Though Casino Royale provided the James Bond franchise with a rebooted reservoir of goodwill, director Marc Forster says that the follow-up, Quantum of Solace, almost took things in a perilous, Mutt Williams-ish direction. Speaking to New York, Forster detailed how Bond producers clashed with screenwriter Paul Haggis when the Crash scripter wanted to add one considerably more kindergarten-friendly element to the film:

"Haggis had an idea they weren't fond of, and I didn't know if it would work or not," says Forster. "The idea was that Vesper in the last movie, maybe she had a kid, and there would be an orphan out there.

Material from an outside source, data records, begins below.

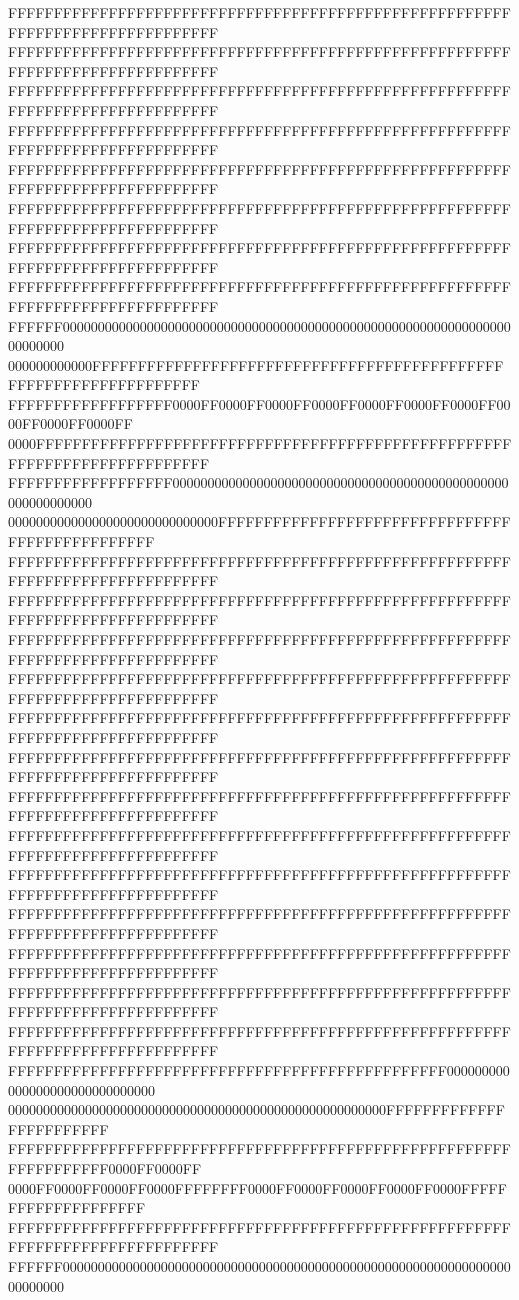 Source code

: FFFFFFFFFFFFFFFFFFFFFFFFFFFFFFFFFFFFFFFFFFFFFFFFFFFFFFFFFFFFFFFFFFFFFFFFFFFFFF
FFFFFFFFFFFFFFFFFFFFFFFFFFFFFFFFFFFFFFFFFFFFFFFFFFFFFFFFFFFFFFFFFFFFFFFFFFFFFF
FFFFFFFFFFFFFFFFFFFFFFFFFFFFFFFFFFFFFFFFFFFFFFFFFFFFFFFFFFFFFFFFFFFFFFFFFFFFFF
FFFFFFFFFFFFFFFFFFFFFFFFFFFFFFFFFFFFFFFFFFFFFFFFFFFFFFFFFFFFFFFFFFFFFFFFFFFFFF
FFFFFFFFFFFFFFFFFFFFFFFFFFFFFFFFFFFFFFFFFFFFFFFFFFFFFFFFFFFFFFFFFFFFFFFFFFFFFF
FFFFFFFFFFFFFFFFFFFFFFFFFFFFFFFFFFFFFFFFFFFFFFFFFFFFFFFFFFFFFFFFFFFFFFFFFFFFFF
FFFFFFFFFFFFFFFFFFFFFFFFFFFFFFFFFFFFFFFFFFFFFFFFFFFFFFFFFFFFFFFFFFFFFFFFFFFFFF
FFFFFFFFFFFFFFFFFFFFFFFFFFFFFFFFFFFFFFFFFFFFFFFFFFFFFFFFFFFFFFFFFFFFFFFFFFFFFF
FFFFFF000000000000000000000000000000000000000000000000000000000000000000000000
000000000000FFFFFFFFFFFFFFFFFFFFFFFFFFFFFFFFFFFFFFFFFFFFFFFFFFFFFFFFFFFFFFFFFF
FFFFFFFFFFFFFFFFFF0000FF0000FF0000FF0000FF0000FF0000FF0000FF0000FF0000FF0000FF
0000FFFFFFFFFFFFFFFFFFFFFFFFFFFFFFFFFFFFFFFFFFFFFFFFFFFFFFFFFFFFFFFFFFFFFFFFFF
FFFFFFFFFFFFFFFFFF000000000000000000000000000000000000000000000000000000000000
000000000000000000000000000000FFFFFFFFFFFFFFFFFFFFFFFFFFFFFFFFFFFFFFFFFFFFFFFF
FFFFFFFFFFFFFFFFFFFFFFFFFFFFFFFFFFFFFFFFFFFFFFFFFFFFFFFFFFFFFFFFFFFFFFFFFFFFFF
FFFFFFFFFFFFFFFFFFFFFFFFFFFFFFFFFFFFFFFFFFFFFFFFFFFFFFFFFFFFFFFFFFFFFFFFFFFFFF
FFFFFFFFFFFFFFFFFFFFFFFFFFFFFFFFFFFFFFFFFFFFFFFFFFFFFFFFFFFFFFFFFFFFFFFFFFFFFF
FFFFFFFFFFFFFFFFFFFFFFFFFFFFFFFFFFFFFFFFFFFFFFFFFFFFFFFFFFFFFFFFFFFFFFFFFFFFFF
FFFFFFFFFFFFFFFFFFFFFFFFFFFFFFFFFFFFFFFFFFFFFFFFFFFFFFFFFFFFFFFFFFFFFFFFFFFFFF
FFFFFFFFFFFFFFFFFFFFFFFFFFFFFFFFFFFFFFFFFFFFFFFFFFFFFFFFFFFFFFFFFFFFFFFFFFFFFF
FFFFFFFFFFFFFFFFFFFFFFFFFFFFFFFFFFFFFFFFFFFFFFFFFFFFFFFFFFFFFFFFFFFFFFFFFFFFFF
FFFFFFFFFFFFFFFFFFFFFFFFFFFFFFFFFFFFFFFFFFFFFFFFFFFFFFFFFFFFFFFFFFFFFFFFFFFFFF
FFFFFFFFFFFFFFFFFFFFFFFFFFFFFFFFFFFFFFFFFFFFFFFFFFFFFFFFFFFFFFFFFFFFFFFFFFFFFF
FFFFFFFFFFFFFFFFFFFFFFFFFFFFFFFFFFFFFFFFFFFFFFFFFFFFFFFFFFFFFFFFFFFFFFFFFFFFFF
FFFFFFFFFFFFFFFFFFFFFFFFFFFFFFFFFFFFFFFFFFFFFFFFFFFFFFFFFFFFFFFFFFFFFFFFFFFFFF
FFFFFFFFFFFFFFFFFFFFFFFFFFFFFFFFFFFFFFFFFFFFFFFFFFFFFFFFFFFFFFFFFFFFFFFFFFFFFF
FFFFFFFFFFFFFFFFFFFFFFFFFFFFFFFFFFFFFFFFFFFFFFFFFFFFFFFFFFFFFFFFFFFFFFFFFFFFFF
FFFFFFFFFFFFFFFFFFFFFFFFFFFFFFFFFFFFFFFFFFFFFFFF000000000000000000000000000000
000000000000000000000000000000000000000000000000000000FFFFFFFFFFFFFFFFFFFFFFFF
FFFFFFFFFFFFFFFFFFFFFFFFFFFFFFFFFFFFFFFFFFFFFFFFFFFFFFFFFFFFFFFFFF0000FF0000FF
0000FF0000FF0000FF0000FFFFFFFF0000FF0000FF0000FF0000FF0000FFFFFFFFFFFFFFFFFFFF
FFFFFFFFFFFFFFFFFFFFFFFFFFFFFFFFFFFFFFFFFFFFFFFFFFFFFFFFFFFFFFFFFFFFFFFFFFFFFF
FFFFFF000000000000000000000000000000000000000000000000000000000000000000000000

It wasn't anything to insult the franchise. But they felt it wasn't particularly Bond — him looking for the kid. I think Paul thought he just leaves the kid, he doesn't deal with it. But [the producers] thought that would be really nasty, too, because Bond was an orphan himself. If he would find a kid, would he just leave it? They were so vehemently against it. That was the only time I saw, really, 'No, we can't do that.' They said, 'Once he finds the kid, Bond can't just leave the kid. It's not right.'"

Could Bond really have weathered the change from secret agent to absentee surrogate father? We have a hard time believing that Bond would lift a finger for a bratty British tyke, but that's OK — his Bond girl has several fingers to spare.